◆ REQUIRED ACTION
Within the records below is a range that opens at the line with "Esta clase y" and closes at the line with "Modelo red neuronal". Return that range word for word, both ends included, and only that range.

◆ EXERCISE DATA

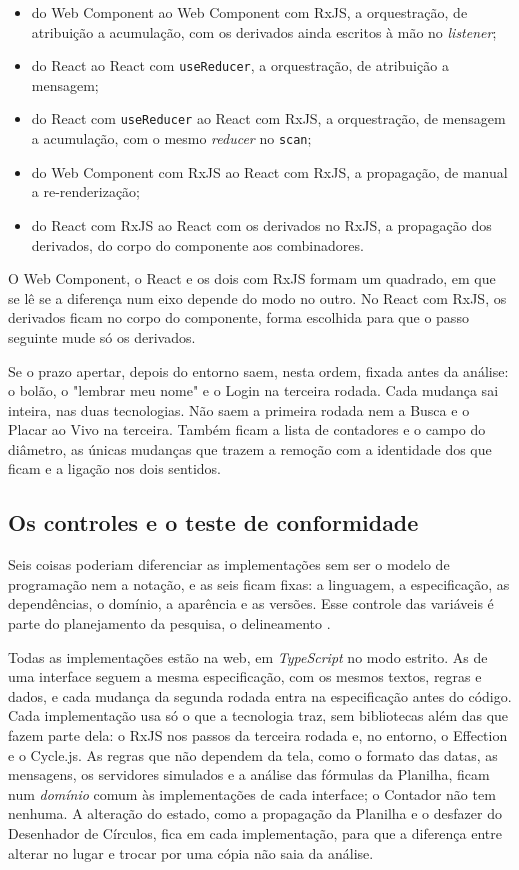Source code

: \begin{itemize}
\item do Web Component ao Web Component com RxJS, a orquestração, de
atribuição a acumulação, com os derivados ainda escritos à mão no
\emph{listener};
\item do React ao React com \texttt{useReducer}, a orquestração, de atribuição a
mensagem;
\item do React com \texttt{useReducer} ao React com RxJS, a orquestração, de
mensagem a acumulação, com o mesmo \emph{reducer} no \texttt{scan};
\item do Web Component com RxJS ao React com RxJS, a propagação, de manual
a re-renderização;
\item do React com RxJS ao React com os derivados no RxJS, a propagação dos
derivados, do corpo do componente aos combinadores.
\end{itemize}

O Web Component, o React e os dois com RxJS formam um quadrado, em que
se lê se a diferença num eixo depende do modo no outro.
No React com RxJS, os derivados ficam no corpo do componente, forma
escolhida para que o passo seguinte mude só os derivados.

Se o prazo apertar, depois do entorno saem, nesta ordem, fixada antes
da análise: o bolão, o "lembrar meu nome" e o Login na terceira rodada.
Cada mudança sai inteira, nas duas tecnologias.
Não saem a primeira rodada nem a Busca e o Placar ao Vivo na terceira.
Também ficam a lista de contadores e o campo do diâmetro, as únicas
mudanças que trazem a remoção com a identidade dos que ficam e a
ligação nos dois sentidos.
\subsection{Os controles e o teste de conformidade}
\label{sec:os-controles-e-o-teste-de-conformidade}

Seis coisas poderiam diferenciar as implementações sem ser o modelo de
programação nem a notação, e as seis ficam fixas: a linguagem, a
especificação, as dependências, o domínio, a aparência e as versões.
Esse controle das variáveis é parte do planejamento da pesquisa, o
delineamento \cite[p. 54]{prodanov2013}.

Todas as implementações estão na web, em \emph{TypeScript} no modo estrito.
As de uma interface seguem a mesma especificação, com os mesmos textos,
regras e dados, e cada mudança da segunda rodada entra na especificação
antes do código.
Cada implementação usa só o que a tecnologia traz, sem bibliotecas além
das que fazem parte dela: o RxJS nos passos da terceira rodada e, no
entorno, o Effection e o Cycle.js.
As regras que não dependem da tela, como o formato das datas, as
mensagens, os servidores simulados e a análise das fórmulas da
Planilha, ficam num \emph{domínio} comum às implementações de cada
interface; o Contador não tem nenhuma.
A alteração do estado, como a propagação da Planilha e o desfazer do
Desenhador de Círculos, fica em cada implementação, para que a
diferença entre alterar no lugar e trocar por uma cópia não saia da
análise.

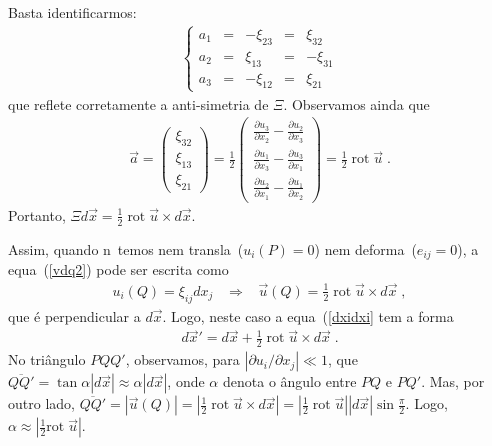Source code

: Basta identificarmos:
\begin{eqnarray}
\left\{
\begin{array}{ccccc}
a_1 & = & -\xi_{23} & = & \xi_{32} \\
a_2 & = & \xi_{13} & = & -\xi_{31} \\
a_3 & = & -\xi_{12} & = & \xi_{21}
\end{array} \right.
\end{eqnarray}
que reflete corretamente a anti-simetria de $\Xi$.
Observamos ainda que
\begin{eqnarray}
\vec{a} = \left(
\begin{array}{c}
\xi_{32} \\
\xi_{13} \\
\xi_{21}
\end{array} \right)
= \frac{1}{2}  \left(
\begin{array}{c}
\frac{\partial u_3}{\partial x_2}-\frac{\partial u_2}
{\partial x_3}\\
\frac{\partial u_1}{\partial x_3}-\frac{\partial u_3}
{\partial x_1}\\
\frac{\partial u_2}{\partial x_1}-\frac{\partial u_1}
{\partial x_2}
\end{array} \right)
= \frac{1}{2} \; \mbox{rot} \; \vec{u} \; .
\end{eqnarray}
Portanto, $\Xi d\vec{x} = \frac{1}{2} \; \mbox{rot}
\;\vec{u} \times d\vec{x}$.

Assim, quando n\ao\ temos nem transla\cao\ ($u_i(P)=0$) nem deforma\cao\
($e_{ij}=0$), a equa\cao\ (\ref{vdq2}) pode ser escrita como
\begin{eqnarray}
u_i(Q) = \xi_{ij} dx_j \; \; \; \Longrightarrow \; \; \;
\vec{u}(Q) = \frac{1}{2} \;\mbox{rot}\; \vec{u}\times
d\vec{x} \; ,
\end{eqnarray}
que \'e perpendicular a $d\vec{x}$.
Logo, neste caso a equa\cao\ (\ref{dxidxi}
tem a forma
\begin{eqnarray}
d\vec{x}' = d\vec{x} + \frac{1}{2} \;\mbox{rot}\; \vec{u}\times
d\vec{x} \; .
\end{eqnarray}
No tri\^angulo $PQQ'$, observamos, para $|\partial u_i/\partial x_j|\ll 1$,
que $\overline{QQ'} = \tan \alpha |d\vec{x}| \approx
\alpha |d\vec{x}|$, onde $\alpha$ denota o \^angulo entre $PQ$ e $PQ'$.
Mas, por outro lado, $\overline{QQ'} = |\vec{u}(Q)|=
\mbox{$|\frac{1}{2} \; \mbox{rot} \; \vec{u} \times
d\vec{x}|$} = |\frac{1}{2} \; \mbox{rot} \; \vec{u}|
|d\vec{x}| \sin \frac{\pi}{2}$. Logo, $\alpha \approx
|\frac{1}{2} \mbox{rot} \; \vec{u}|$. 

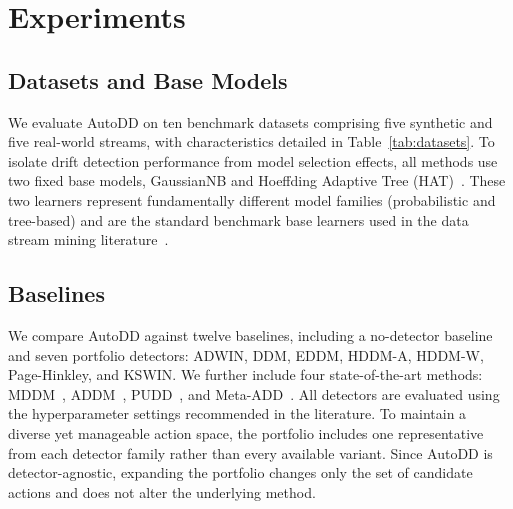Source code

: \documentclass[conference]{IEEEtran}
\begin{document}
\section{Experiments}
\label{sec:experiments}

\subsection{Datasets and Base Models}
We evaluate AutoDD on ten benchmark datasets comprising five synthetic and five real-world streams, with characteristics detailed in Table~\ref{tab:datasets}. To isolate drift detection performance from model selection effects, all methods use two fixed base models, GaussianNB and Hoeffding Adaptive Tree (HAT)~\cite{Bifet2009HAT}. These two learners represent fundamentally different model families (probabilistic and tree-based) and are the standard benchmark base learners used in the data stream mining literature~\cite{Bifet2010MOA,Barros2018}.

\subsection{Baselines}
We compare AutoDD against twelve baselines, including a no-detector baseline and seven portfolio detectors: ADWIN, DDM, EDDM, HDDM-A, HDDM-W, Page-Hinkley, and KSWIN. We further include four state-of-the-art methods: MDDM~\cite{Pesaranghader2017MDDM}, ADDM~\cite{Mayaki2022ADDM}, PUDD~\cite{Lu2025PUDD}, and Meta-ADD~\cite{Yu2021MetaADD}. All detectors are evaluated using the hyperparameter settings recommended in the literature. To maintain a diverse yet manageable action space, the portfolio includes one representative from each detector family rather than every available variant. Since AutoDD is detector-agnostic, expanding the portfolio changes only the set of candidate actions and does not alter the underlying method.
\end{document}
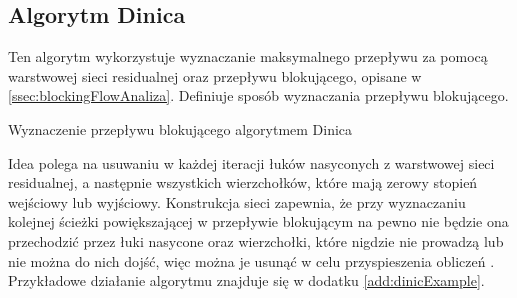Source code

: \subsection{Algorytm Dinica}\label{ssec:dinicAnaliza}
Ten algorytm wykorzystuje wyznaczanie maksymalnego przepływu za pomocą warstwowej sieci residualnej oraz przepływu blokującego, opisane w \ref{ssec:blockingFlowAnaliza}. Definiuje sposób wyznaczania przepływu blokującego.
\begin{algorithm}[H]
	\caption{Wyznaczenie przepływu blokującego algorytmem Dinica}\label{dinicPseudo}
	\begin{algorithmic}
					\EndIf
				\EndFor
			\EndWhile{}
		\EndProcedure
	\end{algorithmic}
\end{algorithm}\noindent
Idea polega na usuwaniu w każdej iteracji łuków nasyconych z warstwowej sieci residualnej, a następnie wszystkich wierzchołków, które mają zerowy stopień wejściowy lub wyjściowy. Konstrukcja sieci zapewnia, że przy wyznaczaniu kolejnej ścieżki powiększającej w przepływie blokującym na pewno nie będzie ona przechodzić przez łuki nasycone oraz wierzchołki, które nigdzie nie prowadzą lub nie można do nich dojść, więc można je usunąć w celu przyspieszenia obliczeń \cite{id:ZaawansowaneAlgorytmy}. Przykładowe działanie algorytmu znajduje się w dodatku \ref{add:dinicExample}.
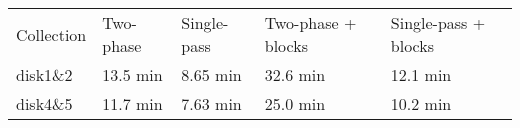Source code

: \begin{longtable}[]{@{}lllll@{}}
\toprule
\begin{minipage}[t]{0.17\columnwidth}\raggedright\strut
Collection
\strut\end{minipage} &
\begin{minipage}[t]{0.17\columnwidth}\raggedright\strut
Two-phase
\strut\end{minipage} &
\begin{minipage}[t]{0.17\columnwidth}\raggedright\strut
Single-pass
\strut\end{minipage} &
\begin{minipage}[t]{0.17\columnwidth}\raggedright\strut
Two-phase + blocks
\strut\end{minipage} &
\begin{minipage}[t]{0.17\columnwidth}\raggedright\strut
Single-pass + blocks
\strut\end{minipage}\tabularnewline
\begin{minipage}[t]{0.17\columnwidth}\raggedright\strut
disk1\&2
\strut\end{minipage} &
\begin{minipage}[t]{0.17\columnwidth}\raggedright\strut
13.5 min
\strut\end{minipage} &
\begin{minipage}[t]{0.17\columnwidth}\raggedright\strut
8.65 min
\strut\end{minipage} &
\begin{minipage}[t]{0.17\columnwidth}\raggedright\strut
32.6 min
\strut\end{minipage} &
\begin{minipage}[t]{0.17\columnwidth}\raggedright\strut
12.1 min
\strut\end{minipage}\tabularnewline
\begin{minipage}[t]{0.17\columnwidth}\raggedright\strut
disk4\&5
\strut\end{minipage} &
\begin{minipage}[t]{0.17\columnwidth}\raggedright\strut
11.7 min
\strut\end{minipage} &
\begin{minipage}[t]{0.17\columnwidth}\raggedright\strut
7.63 min
\strut\end{minipage} &
\begin{minipage}[t]{0.17\columnwidth}\raggedright\strut
25.0 min
\strut\end{minipage} &
\begin{minipage}[t]{0.17\columnwidth}\raggedright\strut
10.2 min
\strut\end{minipage}\tabularnewline

\end{longtable}
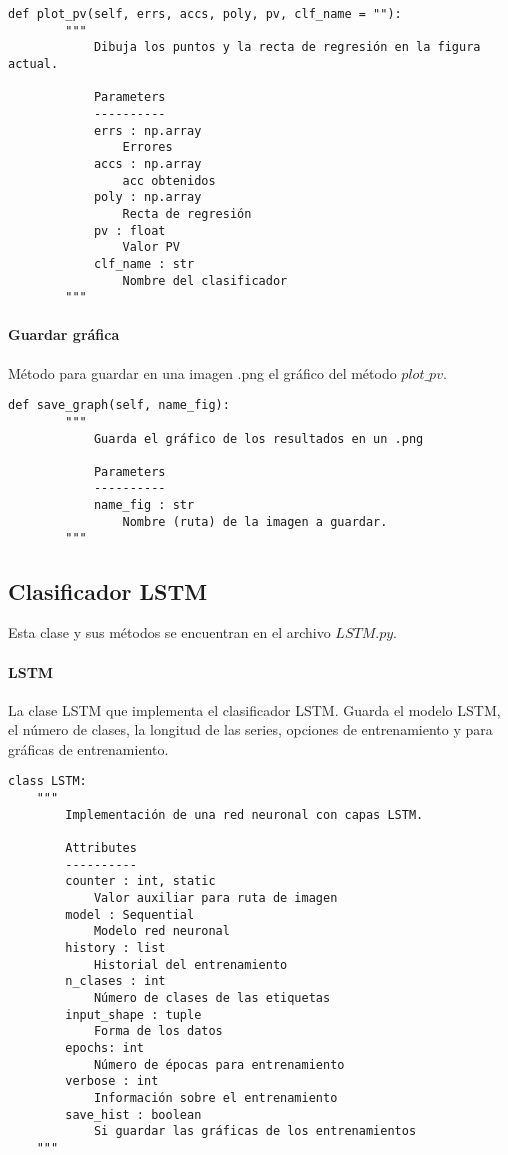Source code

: \begin{lstlisting}
def plot_pv(self, errs, accs, poly, pv, clf_name = ""):
        """
            Dibuja los puntos y la recta de regresión en la figura actual.

            Parameters
            ----------
            errs : np.array
                Errores
            accs : np.array
                acc obtenidos
            poly : np.array
                Recta de regresión
            pv : float
                Valor PV
            clf_name : str
                Nombre del clasificador
        """
\end{lstlisting}

\paragraph{Guardar gráfica}

Método para guardar en una imagen .png el gráfico del método $plot\_pv$.

\begin{lstlisting}
def save_graph(self, name_fig):
        """
            Guarda el gráfico de los resultados en un .png

            Parameters
            ----------
            name_fig : str
                Nombre (ruta) de la imagen a guardar.
        """
\end{lstlisting}

\subsection{Clasificador LSTM}

Esta clase y sus métodos se encuentran en el archivo $LSTM.py$.

\paragraph{LSTM}

La clase LSTM que implementa el clasificador LSTM. Guarda el modelo LSTM, el número de clases, la longitud de las series, opciones de entrenamiento y para gráficas de entrenamiento.

\begin{lstlisting}
class LSTM:
    """
        Implementación de una red neuronal con capas LSTM.

        Attributes
        ----------
        counter : int, static
            Valor auxiliar para ruta de imagen
        model : Sequential
            Modelo red neuronal
        history : list
            Historial del entrenamiento
        n_clases : int
            Número de clases de las etiquetas
        input_shape : tuple
            Forma de los datos
        epochs: int
            Número de épocas para entrenamiento
        verbose : int
            Información sobre el entrenamiento
        save_hist : boolean
            Si guardar las gráficas de los entrenamientos
    """
\end{lstlisting}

◆ WRITTEN ANSWER
Esta clase y sus métodos se encuentran en el archivo $LSTM.py$.

\paragraph{LSTM}

La clase LSTM que implementa el clasificador LSTM. Guarda el modelo LSTM, el número de clases, la longitud de las series, opciones de entrenamiento y para gráficas de entrenamiento.

\begin{lstlisting}
class LSTM:
    """
        Implementación de una red neuronal con capas LSTM.

        Attributes
        ----------
        counter : int, static
            Valor auxiliar para ruta de imagen
        model : Sequential
            Modelo red neuronal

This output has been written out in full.